Down Mexico Way
There are scholars who keep track of children’s rhymes, as well there should be. But all I want to do here is record one Lilly brought home from a field trip today. She and the rest of the first grade went to the Shedd Aquarium in downtown Chicago to ogle the fishes and monsters of the deep. Definitely a cool destination. Wish I'd had something like that around when I was that age, though I did see a world’s fair, but not as a school trip.
Anyway, the kids entertained themselves on the bus, as kids do. After Lilly returned for the day we headed out, and from the back seat of the car I heard:
“I don’t want to go to Mexico any more, more, more.

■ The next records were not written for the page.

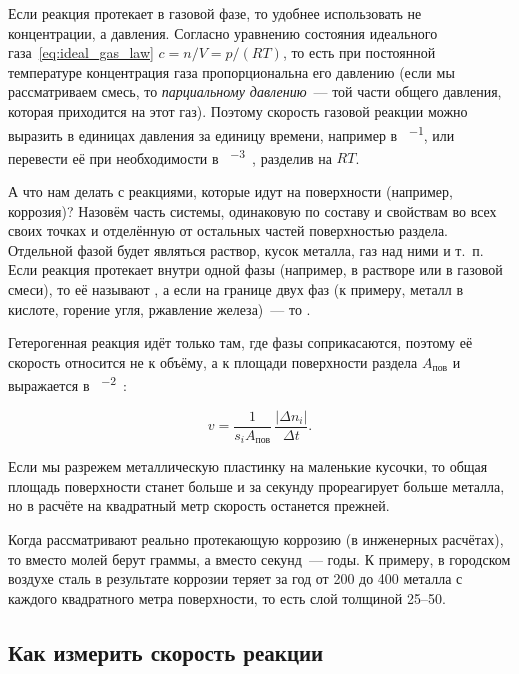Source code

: Если реакция протекает в газовой фазе, то удобнее использовать не концентрации, а давления. Согласно уравнению состояния идеального газа~\eqref{eq:ideal_gas_law} $c = n/V = p/(RT)$, то есть при постоянной температуре концентрация газа пропорциональна его давлению (если мы рассматриваем смесь, то \emph{парциальному давлению}~--- той части общего давления, которая приходится на этот газ). Поэтому скорость газовой реакции можно выразить в единицах давления за единицу времени, например в \unit{\ruPa\per\ruS}, или перевести её при необходимости в \unit{\ruMole\per\ruM\cubed\ruS}, разделив на $RT$.

А что нам делать с реакциями, которые идут на поверхности (например, коррозия)? Назовём  часть системы, одинаковую по составу и свойствам во всех своих точках и отделённую от остальных частей поверхностью раздела. Отдельной фазой будет являться раствор, кусок металла, газ над ними и т.~п. Если реакция протекает внутри одной фазы (например, в растворе или в газовой смеси), то её называют , а если на границе двух фаз (к примеру, металл в кислоте, горение угля, ржавление железа)~--- то .

Гетерогенная реакция идёт только там, где фазы соприкасаются, поэтому её скорость относится не к объёму, а к площади поверхности раздела $A_{\text{пов}}$ и выражается в \unit{\ruMole\per\ruM\squared\ruS}:

\begin{equation}
    \label{eq:surface_reaction_rate}
    v = \frac{1}{s_i A_{\text{пов}}}\,\frac{|\Delta n_i|}{\Delta t}.
\end{equation}

Если мы разрежем металлическую пластинку на маленькие кусочки, то общая площадь поверхности станет больше и за секунду прореагирует больше металла, но в расчёте на квадратный метр скорость останется прежней.

Когда рассматривают реально протекающую коррозию (в инженерных расчётах), то вместо молей берут граммы, а вместо секунд~--- годы. К примеру, в городском воздухе сталь в результате коррозии теряет за год от 200 до \qty{400}{\ruG} металла с каждого квадратного метра поверхности, то есть слой толщиной \num{25}--\qty{50}{\ruUm}.

\subsection*{Как измерить скорость реакции}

There’s a big fat policeman
At my door, door, door.
He grabs me by the collar
He makes me pay a dollar.
I don’t want to go to Mexico any more, more, more.”
For all I know, this could be something filtered down from some cartoon I’ve never watched, like South Park, or one I’ve seen sporadically, like The Simpsons, or any of a number of others, or some movie, or some song. I’ve missed a lot of pop culture since about 1980, and I don’t care who knows it.
I ran some of the keys words of the rhyme through Google, and no link to the mass media turned up. A couple of sites did mention it, however, including one that said it has been popular with black kids in recent years, and perhaps originated from something called “I Don’t Want to Go to Macy’s,” recorded in the 1930s. But no further information about that turned up; my source didn’t even say whether that was a mainstream song or what.
But it’s enough to know that it’s a bone fide children’s rhyme, and one I’d never heard. It contains a nugget of lore too, at least when it comes to Mexican law enforcement’s reputation for petty (or not-so-petty) corruption.